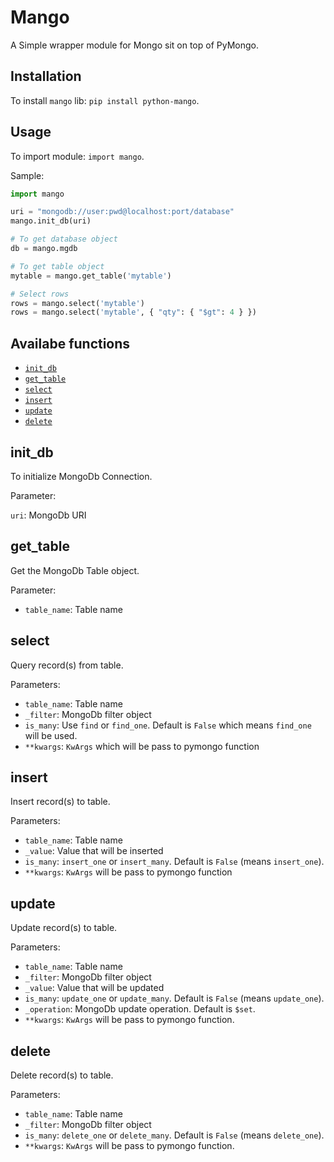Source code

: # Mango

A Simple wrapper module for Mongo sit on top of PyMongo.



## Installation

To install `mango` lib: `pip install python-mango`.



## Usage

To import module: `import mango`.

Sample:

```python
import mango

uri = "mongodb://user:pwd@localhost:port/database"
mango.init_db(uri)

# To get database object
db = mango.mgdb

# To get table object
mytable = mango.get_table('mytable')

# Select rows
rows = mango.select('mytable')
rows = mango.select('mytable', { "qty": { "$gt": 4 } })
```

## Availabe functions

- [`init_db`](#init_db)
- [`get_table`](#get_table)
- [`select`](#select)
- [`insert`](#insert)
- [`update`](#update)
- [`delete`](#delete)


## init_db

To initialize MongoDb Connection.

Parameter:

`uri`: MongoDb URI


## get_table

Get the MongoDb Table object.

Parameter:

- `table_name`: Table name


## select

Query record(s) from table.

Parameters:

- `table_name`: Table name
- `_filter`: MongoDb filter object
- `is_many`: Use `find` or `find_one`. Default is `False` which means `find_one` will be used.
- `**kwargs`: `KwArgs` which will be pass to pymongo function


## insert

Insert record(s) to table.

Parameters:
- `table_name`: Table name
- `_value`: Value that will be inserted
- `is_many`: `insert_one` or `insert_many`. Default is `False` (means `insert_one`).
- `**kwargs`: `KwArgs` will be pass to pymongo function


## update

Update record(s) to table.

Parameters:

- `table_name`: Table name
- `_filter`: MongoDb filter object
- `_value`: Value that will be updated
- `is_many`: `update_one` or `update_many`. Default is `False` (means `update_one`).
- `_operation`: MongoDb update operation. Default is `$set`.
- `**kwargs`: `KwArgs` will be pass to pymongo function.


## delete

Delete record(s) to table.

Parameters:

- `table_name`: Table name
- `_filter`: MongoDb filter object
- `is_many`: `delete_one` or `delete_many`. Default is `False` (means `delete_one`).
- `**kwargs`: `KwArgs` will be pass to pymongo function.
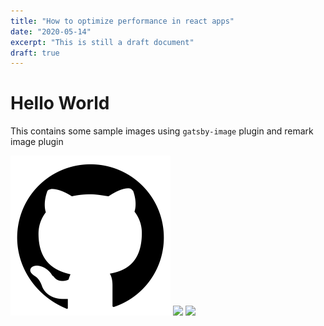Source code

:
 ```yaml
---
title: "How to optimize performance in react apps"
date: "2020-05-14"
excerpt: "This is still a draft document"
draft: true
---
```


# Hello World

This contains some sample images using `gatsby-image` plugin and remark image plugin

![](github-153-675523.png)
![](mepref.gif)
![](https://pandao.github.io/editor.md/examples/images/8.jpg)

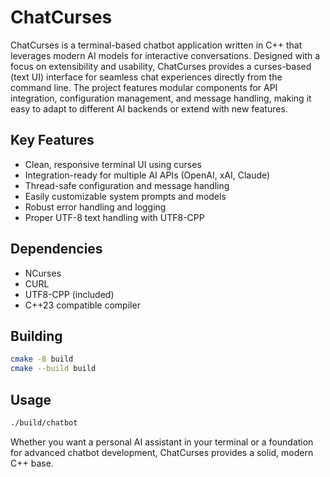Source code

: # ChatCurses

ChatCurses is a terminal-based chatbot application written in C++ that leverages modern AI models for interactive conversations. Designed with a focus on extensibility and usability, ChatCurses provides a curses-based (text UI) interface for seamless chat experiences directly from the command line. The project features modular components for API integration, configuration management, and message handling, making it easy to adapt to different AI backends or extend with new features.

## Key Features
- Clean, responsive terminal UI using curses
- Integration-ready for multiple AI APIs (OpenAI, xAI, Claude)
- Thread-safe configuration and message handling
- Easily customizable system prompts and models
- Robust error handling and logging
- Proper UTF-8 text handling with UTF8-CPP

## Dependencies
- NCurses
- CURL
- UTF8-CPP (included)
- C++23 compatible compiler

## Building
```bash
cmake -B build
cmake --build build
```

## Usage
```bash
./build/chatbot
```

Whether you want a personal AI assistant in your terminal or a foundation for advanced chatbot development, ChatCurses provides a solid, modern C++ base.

**********

Work instructions:
Each line above is to be transcribed exactly, though its pictures are not.

Answer space:
Source code

: # Mango

A Simple wrapper module for Mongo sit on top of PyMongo.



## Installation

To install `mango` lib: `pip install python-mango`.



## Usage

To import module: `import mango`.

Sample:

```python
import mango

uri = "mongodb://user:pwd@localhost:port/database"
mango.init_db(uri)

# To get database object
db = mango.mgdb

# To get table object
mytable = mango.get_table('mytable')

# Select rows
rows = mango.select('mytable')
rows = mango.select('mytable', { "qty": { "$gt": 4 } })
```

## Availabe functions

- [`init_db`](#init_db)
- [`get_table`](#get_table)
- [`select`](#select)
- [`insert`](#insert)
- [`update`](#update)
- [`delete`](#delete)


## init_db

To initialize MongoDb Connection.

Parameter:

`uri`: MongoDb URI


## get_table

Get the MongoDb Table object.

Parameter:

- `table_name`: Table name


## select

Query record(s) from table.

Parameters:

- `table_name`: Table name
- `_filter`: MongoDb filter object
- `is_many`: Use `find` or `find_one`. Default is `False` which means `find_one` will be used.
- `**kwargs`: `KwArgs` which will be pass to pymongo function


## insert

Insert record(s) to table.

Parameters:
- `table_name`: Table name
- `_value`: Value that will be inserted
- `is_many`: `insert_one` or `insert_many`. Default is `False` (means `insert_one`).
- `**kwargs`: `KwArgs` will be pass to pymongo function


## update

Update record(s) to table.

Parameters:

- `table_name`: Table name
- `_filter`: MongoDb filter object
- `_value`: Value that will be updated
- `is_many`: `update_one` or `update_many`. Default is `False` (means `update_one`).
- `_operation`: MongoDb update operation. Default is `$set`.
- `**kwargs`: `KwArgs` will be pass to pymongo function.


## delete

Delete record(s) to table.

Parameters:

- `table_name`: Table name
- `_filter`: MongoDb filter object
- `is_many`: `delete_one` or `delete_many`. Default is `False` (means `delete_one`).
- `**kwargs`: `KwArgs` will be pass to pymongo function.
Source code

:
 ```yaml
---
title: "How to optimize performance in react apps"
date: "2020-05-14"
excerpt: "This is still a draft document"
draft: true
---
```


# Hello World

This contains some sample images using `gatsby-image` plugin and remark image plugin

![](github-153-675523.png)
![](mepref.gif)
![](https://pandao.github.io/editor.md/examples/images/8.jpg)

Source code

: # ChatCurses

ChatCurses is a terminal-based chatbot application written in C++ that leverages modern AI models for interactive conversations. Designed with a focus on extensibility and usability, ChatCurses provides a curses-based (text UI) interface for seamless chat experiences directly from the command line. The project features modular components for API integration, configuration management, and message handling, making it easy to adapt to different AI backends or extend with new features.

## Key Features
- Clean, responsive terminal UI using curses
- Integration-ready for multiple AI APIs (OpenAI, xAI, Claude)
- Thread-safe configuration and message handling
- Easily customizable system prompts and models
- Robust error handling and logging
- Proper UTF-8 text handling with UTF8-CPP

## Dependencies
- NCurses
- CURL
- UTF8-CPP (included)
- C++23 compatible compiler

## Building
```bash
cmake -B build
cmake --build build
```

## Usage
```bash
./build/chatbot
```

Whether you want a personal AI assistant in your terminal or a foundation for advanced chatbot development, ChatCurses provides a solid, modern C++ base.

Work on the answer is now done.